» Exercise requirements
Scan the records below and say how many lines include the word "fBodyAccJerk", giving no other text.
..........
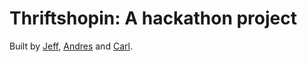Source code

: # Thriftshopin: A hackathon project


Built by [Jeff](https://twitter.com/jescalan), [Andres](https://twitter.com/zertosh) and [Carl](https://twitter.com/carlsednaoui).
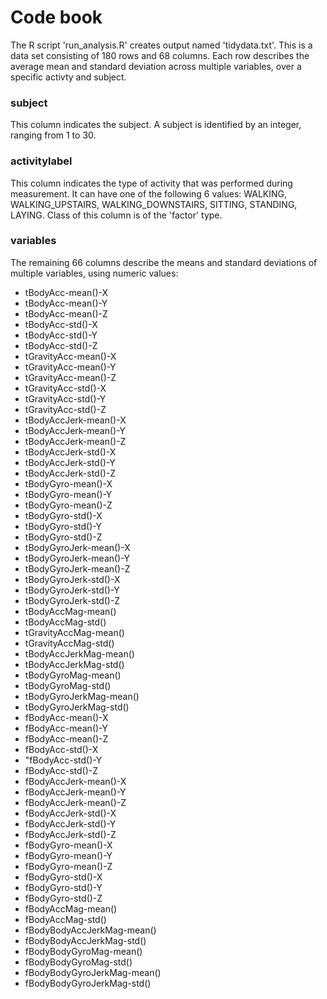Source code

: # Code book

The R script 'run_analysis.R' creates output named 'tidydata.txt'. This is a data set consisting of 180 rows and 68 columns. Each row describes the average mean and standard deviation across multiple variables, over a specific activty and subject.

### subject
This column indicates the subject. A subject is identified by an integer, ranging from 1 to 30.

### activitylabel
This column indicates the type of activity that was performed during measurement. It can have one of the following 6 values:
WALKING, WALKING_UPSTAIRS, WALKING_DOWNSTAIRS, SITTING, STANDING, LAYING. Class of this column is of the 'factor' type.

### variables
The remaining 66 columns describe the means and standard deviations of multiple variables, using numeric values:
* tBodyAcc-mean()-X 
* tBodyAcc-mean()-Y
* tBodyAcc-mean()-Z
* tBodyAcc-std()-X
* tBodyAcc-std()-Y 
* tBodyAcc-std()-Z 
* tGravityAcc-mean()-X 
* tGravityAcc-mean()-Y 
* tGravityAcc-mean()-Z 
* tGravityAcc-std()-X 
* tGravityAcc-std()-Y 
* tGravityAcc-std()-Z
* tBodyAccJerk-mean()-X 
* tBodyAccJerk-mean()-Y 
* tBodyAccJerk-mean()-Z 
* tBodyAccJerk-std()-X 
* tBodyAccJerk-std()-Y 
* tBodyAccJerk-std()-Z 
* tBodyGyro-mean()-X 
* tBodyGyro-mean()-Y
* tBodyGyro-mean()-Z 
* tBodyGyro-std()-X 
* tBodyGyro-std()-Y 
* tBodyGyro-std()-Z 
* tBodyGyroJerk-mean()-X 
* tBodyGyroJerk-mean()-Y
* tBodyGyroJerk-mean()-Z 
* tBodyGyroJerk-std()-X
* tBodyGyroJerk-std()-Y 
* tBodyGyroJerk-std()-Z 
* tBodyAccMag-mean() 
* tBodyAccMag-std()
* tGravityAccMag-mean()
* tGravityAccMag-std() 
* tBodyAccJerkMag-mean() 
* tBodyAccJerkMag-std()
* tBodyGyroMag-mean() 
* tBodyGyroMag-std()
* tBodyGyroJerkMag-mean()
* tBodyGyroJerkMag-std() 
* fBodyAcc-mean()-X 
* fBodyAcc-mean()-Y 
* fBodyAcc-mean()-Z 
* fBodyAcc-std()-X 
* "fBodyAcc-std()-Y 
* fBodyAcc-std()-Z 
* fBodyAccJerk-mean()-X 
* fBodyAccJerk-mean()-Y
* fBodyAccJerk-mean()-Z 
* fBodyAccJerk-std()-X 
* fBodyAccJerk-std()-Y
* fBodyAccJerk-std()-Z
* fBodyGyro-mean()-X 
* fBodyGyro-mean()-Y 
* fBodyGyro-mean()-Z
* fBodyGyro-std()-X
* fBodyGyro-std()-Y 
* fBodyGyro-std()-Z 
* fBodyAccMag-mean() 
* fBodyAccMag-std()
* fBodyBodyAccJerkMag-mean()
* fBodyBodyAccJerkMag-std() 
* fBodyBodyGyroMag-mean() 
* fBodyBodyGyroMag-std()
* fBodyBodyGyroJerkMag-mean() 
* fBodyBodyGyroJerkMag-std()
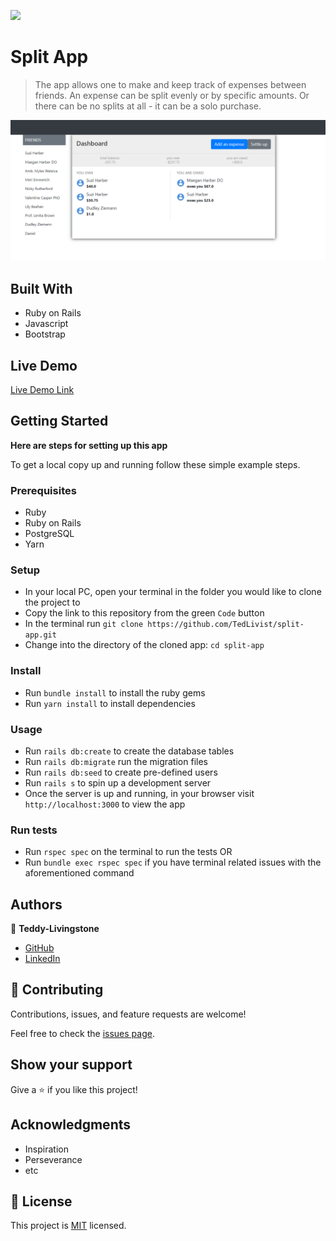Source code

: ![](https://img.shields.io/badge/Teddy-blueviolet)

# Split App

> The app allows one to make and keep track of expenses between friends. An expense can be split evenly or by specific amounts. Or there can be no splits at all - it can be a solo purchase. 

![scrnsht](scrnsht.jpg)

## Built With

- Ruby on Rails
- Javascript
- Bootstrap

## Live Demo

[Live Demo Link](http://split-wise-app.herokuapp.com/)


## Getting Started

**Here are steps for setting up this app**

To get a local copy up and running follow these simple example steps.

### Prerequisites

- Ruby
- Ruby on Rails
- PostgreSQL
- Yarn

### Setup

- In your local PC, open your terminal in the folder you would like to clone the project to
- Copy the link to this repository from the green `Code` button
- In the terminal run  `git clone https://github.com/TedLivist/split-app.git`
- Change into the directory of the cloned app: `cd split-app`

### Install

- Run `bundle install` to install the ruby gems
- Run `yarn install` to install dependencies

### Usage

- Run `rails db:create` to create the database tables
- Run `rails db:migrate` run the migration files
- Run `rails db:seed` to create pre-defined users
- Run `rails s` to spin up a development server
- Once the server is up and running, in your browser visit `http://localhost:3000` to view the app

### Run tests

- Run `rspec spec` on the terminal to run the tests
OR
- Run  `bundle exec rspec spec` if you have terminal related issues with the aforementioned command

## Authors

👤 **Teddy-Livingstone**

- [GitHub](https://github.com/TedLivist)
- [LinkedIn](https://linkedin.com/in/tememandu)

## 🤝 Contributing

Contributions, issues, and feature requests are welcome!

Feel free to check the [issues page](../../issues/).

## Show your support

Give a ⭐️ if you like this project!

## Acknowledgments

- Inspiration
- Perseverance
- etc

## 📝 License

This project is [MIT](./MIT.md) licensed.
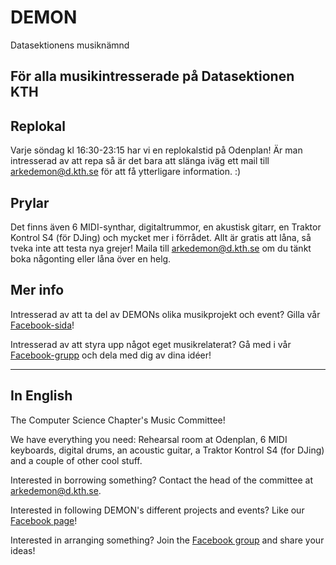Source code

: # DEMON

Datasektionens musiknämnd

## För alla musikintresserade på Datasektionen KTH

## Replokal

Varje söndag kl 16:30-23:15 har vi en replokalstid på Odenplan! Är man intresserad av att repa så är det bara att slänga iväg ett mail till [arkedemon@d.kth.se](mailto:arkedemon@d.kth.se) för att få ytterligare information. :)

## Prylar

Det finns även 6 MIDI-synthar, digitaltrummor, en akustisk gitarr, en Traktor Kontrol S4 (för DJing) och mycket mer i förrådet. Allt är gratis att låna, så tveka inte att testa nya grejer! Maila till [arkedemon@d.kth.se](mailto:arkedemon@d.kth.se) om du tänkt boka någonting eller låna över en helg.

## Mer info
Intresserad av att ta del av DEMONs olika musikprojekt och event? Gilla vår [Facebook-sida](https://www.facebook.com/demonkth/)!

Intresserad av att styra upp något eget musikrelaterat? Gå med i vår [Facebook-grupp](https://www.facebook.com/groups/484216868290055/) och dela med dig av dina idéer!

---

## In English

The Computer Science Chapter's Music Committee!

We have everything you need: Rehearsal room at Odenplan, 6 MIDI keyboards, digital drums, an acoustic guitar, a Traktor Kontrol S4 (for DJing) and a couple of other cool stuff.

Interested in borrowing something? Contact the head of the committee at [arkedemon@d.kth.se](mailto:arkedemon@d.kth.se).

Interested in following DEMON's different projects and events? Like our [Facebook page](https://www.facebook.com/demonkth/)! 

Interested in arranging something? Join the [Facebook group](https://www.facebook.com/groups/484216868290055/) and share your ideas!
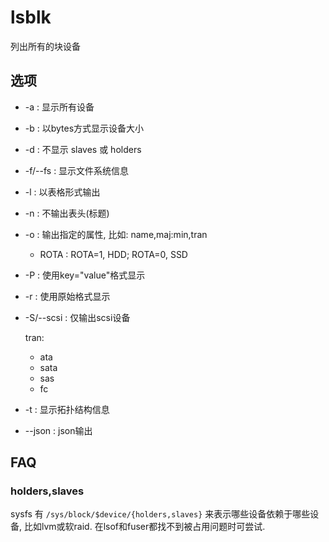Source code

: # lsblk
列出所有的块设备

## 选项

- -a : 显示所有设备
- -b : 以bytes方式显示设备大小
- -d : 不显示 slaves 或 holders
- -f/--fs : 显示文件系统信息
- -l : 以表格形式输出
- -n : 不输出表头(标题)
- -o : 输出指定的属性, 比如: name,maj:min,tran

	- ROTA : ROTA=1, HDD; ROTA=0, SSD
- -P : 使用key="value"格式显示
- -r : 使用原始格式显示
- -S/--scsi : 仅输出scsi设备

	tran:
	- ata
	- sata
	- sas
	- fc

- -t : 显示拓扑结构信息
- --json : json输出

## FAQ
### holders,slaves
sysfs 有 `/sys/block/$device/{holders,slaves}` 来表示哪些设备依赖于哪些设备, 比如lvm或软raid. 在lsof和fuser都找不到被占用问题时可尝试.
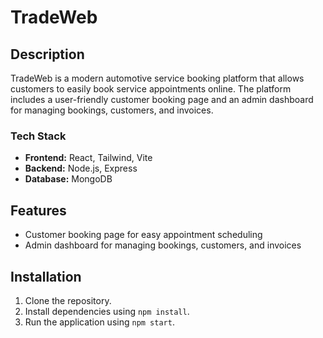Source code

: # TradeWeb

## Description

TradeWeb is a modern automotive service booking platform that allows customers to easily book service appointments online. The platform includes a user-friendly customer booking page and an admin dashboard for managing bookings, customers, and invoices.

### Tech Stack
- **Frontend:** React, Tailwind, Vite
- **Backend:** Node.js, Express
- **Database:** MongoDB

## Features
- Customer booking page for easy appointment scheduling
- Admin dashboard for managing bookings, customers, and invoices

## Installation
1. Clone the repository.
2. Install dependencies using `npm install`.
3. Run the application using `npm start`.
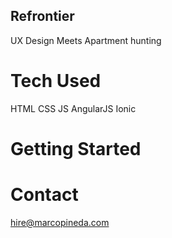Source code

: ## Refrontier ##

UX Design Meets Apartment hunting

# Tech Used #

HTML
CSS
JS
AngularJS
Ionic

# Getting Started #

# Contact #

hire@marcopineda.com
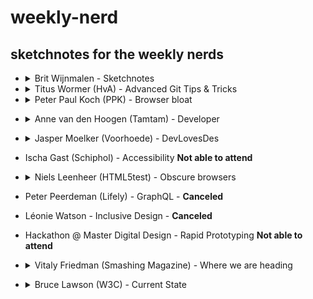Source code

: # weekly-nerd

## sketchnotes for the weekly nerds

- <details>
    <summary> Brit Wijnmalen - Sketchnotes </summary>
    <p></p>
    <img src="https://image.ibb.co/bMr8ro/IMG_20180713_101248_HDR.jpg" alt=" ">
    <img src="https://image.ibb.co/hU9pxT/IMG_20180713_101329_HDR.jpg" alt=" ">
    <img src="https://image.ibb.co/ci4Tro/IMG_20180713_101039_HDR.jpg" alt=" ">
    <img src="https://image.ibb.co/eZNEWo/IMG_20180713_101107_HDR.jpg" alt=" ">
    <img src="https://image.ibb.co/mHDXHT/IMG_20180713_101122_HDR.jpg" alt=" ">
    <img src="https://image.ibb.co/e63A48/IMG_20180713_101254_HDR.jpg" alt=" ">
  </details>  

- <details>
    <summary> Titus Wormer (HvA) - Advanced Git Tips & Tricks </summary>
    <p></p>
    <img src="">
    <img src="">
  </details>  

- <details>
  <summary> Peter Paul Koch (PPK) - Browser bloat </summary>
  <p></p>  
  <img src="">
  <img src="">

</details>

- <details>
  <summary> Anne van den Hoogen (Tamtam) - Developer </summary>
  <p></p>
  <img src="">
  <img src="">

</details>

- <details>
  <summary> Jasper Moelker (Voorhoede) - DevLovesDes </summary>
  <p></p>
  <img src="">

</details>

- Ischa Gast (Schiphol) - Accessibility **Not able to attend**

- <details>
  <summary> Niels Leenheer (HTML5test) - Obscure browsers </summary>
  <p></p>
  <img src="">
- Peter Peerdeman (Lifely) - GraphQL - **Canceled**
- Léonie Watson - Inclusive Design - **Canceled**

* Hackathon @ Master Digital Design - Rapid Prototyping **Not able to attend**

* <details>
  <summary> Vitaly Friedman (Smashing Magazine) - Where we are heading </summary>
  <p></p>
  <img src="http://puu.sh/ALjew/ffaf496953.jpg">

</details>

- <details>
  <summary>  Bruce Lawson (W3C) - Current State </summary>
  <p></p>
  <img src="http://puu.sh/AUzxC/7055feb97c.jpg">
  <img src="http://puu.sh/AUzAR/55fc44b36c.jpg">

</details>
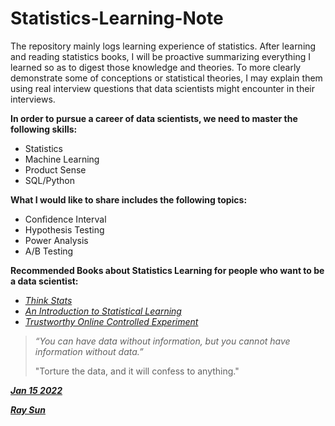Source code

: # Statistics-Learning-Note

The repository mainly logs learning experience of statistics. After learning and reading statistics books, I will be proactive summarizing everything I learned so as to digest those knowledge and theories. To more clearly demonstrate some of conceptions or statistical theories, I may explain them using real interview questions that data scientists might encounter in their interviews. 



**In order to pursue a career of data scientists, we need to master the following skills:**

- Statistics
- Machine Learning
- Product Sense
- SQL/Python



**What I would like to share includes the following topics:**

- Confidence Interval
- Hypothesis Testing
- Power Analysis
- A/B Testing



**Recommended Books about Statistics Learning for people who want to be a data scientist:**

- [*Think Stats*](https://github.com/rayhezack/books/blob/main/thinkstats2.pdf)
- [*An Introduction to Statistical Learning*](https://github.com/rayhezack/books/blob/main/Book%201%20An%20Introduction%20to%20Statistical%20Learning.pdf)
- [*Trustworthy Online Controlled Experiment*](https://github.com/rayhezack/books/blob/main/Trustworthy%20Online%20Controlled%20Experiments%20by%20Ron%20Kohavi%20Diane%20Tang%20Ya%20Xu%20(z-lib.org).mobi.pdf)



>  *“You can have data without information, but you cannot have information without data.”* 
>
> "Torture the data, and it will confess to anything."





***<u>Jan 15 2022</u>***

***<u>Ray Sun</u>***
..........
» Result
6